# WHAT TO DO
When you come to the line with "to your list", begin repeating; continue exactly through the final line of the records and include nothing from before.
---
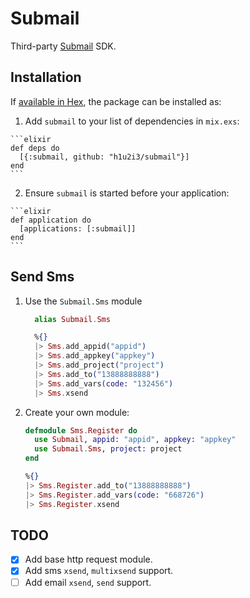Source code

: # Submail

Third-party [Submail](http://submail.cn) SDK.

## Installation

If [available in Hex](https://hex.pm/docs/publish), the package can be installed as:

  1. Add `submail` to your list of dependencies in `mix.exs`:

    ```elixir
    def deps do
      [{:submail, github: "h1u2i3/submail"}]
    end
    ```

  2. Ensure `submail` is started before your application:

    ```elixir
    def application do
      [applications: [:submail]]
    end
    ```

## Send Sms

1. Use the `Submail.Sms` module

    ```elixir
      alias Submail.Sms

      %{}
      |> Sms.add_appid("appid")
      |> Sms.add_appkey("appkey")
      |> Sms.add_project("project")
      |> Sms.add_to("13888888888")
      |> Sms.add_vars(code: "132456")
      |> Sms.xsend
    ```

2. Create your own module:

    ```elixir
    defmodule Sms.Register do
      use Submail, appid: "appid", appkey: "appkey"
      use Submail.Sms, project: project
    end

    %{}
    |> Sms.Register.add_to("13888888888")
    |> Sms.Register.add_vars(code: "668726")
    |> Sms.Register.xsend
    ```

## TODO

- [x] Add base http request module.
- [x] Add sms `xsend`, `multixsend` support.
- [ ] Add email `xsend`, `send` support.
---
# TASK SOLUTION
  1. Add `submail` to your list of dependencies in `mix.exs`:

    ```elixir
    def deps do
      [{:submail, github: "h1u2i3/submail"}]
    end
    ```

  2. Ensure `submail` is started before your application:

    ```elixir
    def application do
      [applications: [:submail]]
    end
    ```

## Send Sms

1. Use the `Submail.Sms` module

    ```elixir
      alias Submail.Sms

      %{}
      |> Sms.add_appid("appid")
      |> Sms.add_appkey("appkey")
      |> Sms.add_project("project")
      |> Sms.add_to("13888888888")
      |> Sms.add_vars(code: "132456")
      |> Sms.xsend
    ```

2. Create your own module:

    ```elixir
    defmodule Sms.Register do
      use Submail, appid: "appid", appkey: "appkey"
      use Submail.Sms, project: project
    end

    %{}
    |> Sms.Register.add_to("13888888888")
    |> Sms.Register.add_vars(code: "668726")
    |> Sms.Register.xsend
    ```

## TODO

- [x] Add base http request module.
- [x] Add sms `xsend`, `multixsend` support.
- [ ] Add email `xsend`, `send` support.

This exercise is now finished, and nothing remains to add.